I actually grew up in part as a Calvinist fundamentalist myself during the 1970s. My family were adherents of old-style orthodox Calvinism of the kind represented by theologians like J. Gresham Machen and Cornelius Van Til, and for a time we were involved with a church associated with the theocratic “Christian reconstructionist” movement of R.J. Rushdoony and Gary North. All of my education up through and including my sophomore year of high school was done at a fundamentalist academy that adhered to dispensational Christian Zionism (think of Bob Jones University and you will get an idea what the atmosphere there was like). During the late 1980s and early 1990s I was a left-wing Chomskyite and it was during this time that I first began to personally encounter PC. Observing the psychology of PC and its behavioral manifestations up close and in an unadulterated form gave me a sense of déjà vu: “Where I have seen this kind of thing before?” Having long since abandoned my previous Christianity by that time, I came to realize that PC essentially amounts to Christian fundamentalism without a Christ (perhaps this explains the Left’s habit of elevating perceived progressive saints such as Dr. Martin Luther King, Jr. to the status of Christ-like semi-divine figures).

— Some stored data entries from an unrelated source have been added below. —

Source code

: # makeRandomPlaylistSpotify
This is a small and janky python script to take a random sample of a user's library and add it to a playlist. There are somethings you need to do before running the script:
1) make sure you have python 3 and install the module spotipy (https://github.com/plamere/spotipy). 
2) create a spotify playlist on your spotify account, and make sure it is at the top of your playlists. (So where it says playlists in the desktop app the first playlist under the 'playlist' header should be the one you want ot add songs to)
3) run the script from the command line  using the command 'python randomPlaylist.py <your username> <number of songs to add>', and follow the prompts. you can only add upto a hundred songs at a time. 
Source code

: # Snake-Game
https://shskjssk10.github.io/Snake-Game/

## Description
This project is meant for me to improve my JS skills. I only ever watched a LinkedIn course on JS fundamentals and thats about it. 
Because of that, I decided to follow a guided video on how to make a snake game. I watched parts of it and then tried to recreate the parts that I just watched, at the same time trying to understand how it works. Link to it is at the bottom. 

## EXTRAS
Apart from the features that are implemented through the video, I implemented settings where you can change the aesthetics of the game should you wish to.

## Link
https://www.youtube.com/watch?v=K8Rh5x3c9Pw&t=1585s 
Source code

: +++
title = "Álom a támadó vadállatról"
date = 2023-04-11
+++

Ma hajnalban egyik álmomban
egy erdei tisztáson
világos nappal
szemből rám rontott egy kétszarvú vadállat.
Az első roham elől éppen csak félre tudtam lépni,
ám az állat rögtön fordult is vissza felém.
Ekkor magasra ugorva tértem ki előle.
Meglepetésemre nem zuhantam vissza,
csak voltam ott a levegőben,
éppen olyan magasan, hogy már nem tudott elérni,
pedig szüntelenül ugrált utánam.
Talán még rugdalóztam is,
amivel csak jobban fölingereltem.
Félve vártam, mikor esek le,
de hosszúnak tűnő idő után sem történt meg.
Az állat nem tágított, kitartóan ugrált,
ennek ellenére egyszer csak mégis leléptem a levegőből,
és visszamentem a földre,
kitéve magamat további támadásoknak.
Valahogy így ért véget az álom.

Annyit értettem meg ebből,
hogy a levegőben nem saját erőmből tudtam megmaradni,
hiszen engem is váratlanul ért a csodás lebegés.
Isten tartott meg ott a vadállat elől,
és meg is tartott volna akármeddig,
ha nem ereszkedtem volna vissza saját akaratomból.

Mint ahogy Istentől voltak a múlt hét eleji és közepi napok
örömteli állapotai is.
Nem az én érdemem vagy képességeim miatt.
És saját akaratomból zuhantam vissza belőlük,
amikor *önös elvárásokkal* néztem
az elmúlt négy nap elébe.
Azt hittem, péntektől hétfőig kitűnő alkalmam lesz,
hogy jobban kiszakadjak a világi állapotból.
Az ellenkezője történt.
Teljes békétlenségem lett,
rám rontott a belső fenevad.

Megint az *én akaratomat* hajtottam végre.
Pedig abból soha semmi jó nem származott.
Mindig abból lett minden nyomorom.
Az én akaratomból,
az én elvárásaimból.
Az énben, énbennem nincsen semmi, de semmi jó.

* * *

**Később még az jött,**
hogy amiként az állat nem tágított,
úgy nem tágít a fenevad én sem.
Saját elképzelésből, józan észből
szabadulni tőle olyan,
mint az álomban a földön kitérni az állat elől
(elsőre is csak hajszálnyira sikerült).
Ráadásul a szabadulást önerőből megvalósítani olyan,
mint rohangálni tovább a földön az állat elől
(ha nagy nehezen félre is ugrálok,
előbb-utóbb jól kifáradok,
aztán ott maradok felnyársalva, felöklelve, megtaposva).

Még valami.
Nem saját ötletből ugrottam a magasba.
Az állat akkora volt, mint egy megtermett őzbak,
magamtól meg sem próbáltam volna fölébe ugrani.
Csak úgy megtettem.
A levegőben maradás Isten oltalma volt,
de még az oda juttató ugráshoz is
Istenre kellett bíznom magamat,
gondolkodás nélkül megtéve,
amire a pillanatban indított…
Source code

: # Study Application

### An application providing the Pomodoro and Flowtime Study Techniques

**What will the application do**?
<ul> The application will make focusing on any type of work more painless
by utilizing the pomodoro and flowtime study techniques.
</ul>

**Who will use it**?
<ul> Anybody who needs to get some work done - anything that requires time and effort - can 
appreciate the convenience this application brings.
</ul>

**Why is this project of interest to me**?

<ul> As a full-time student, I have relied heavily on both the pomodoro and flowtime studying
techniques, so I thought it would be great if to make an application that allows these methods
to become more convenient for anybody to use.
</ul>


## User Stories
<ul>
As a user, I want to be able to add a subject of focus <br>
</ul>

Whatever the true historical trajectory of PC may be, its obscurantist and totalitarian nature is obvious enough. It is ironic that eccentric religious subcultures such as the ones I came from are demonized by the anointed as dangerous theocratic fascists about to carry out an Taliban-like coup any minute now (a view that wildly exaggerates the influence and degree of extremism of such subcultures), while a form of obscurantist totalitarianism that has actually has the support of elites, intellectuals, academics, journalists, and others of genuine influence continues to entrench itself in Western cultural and political institutions.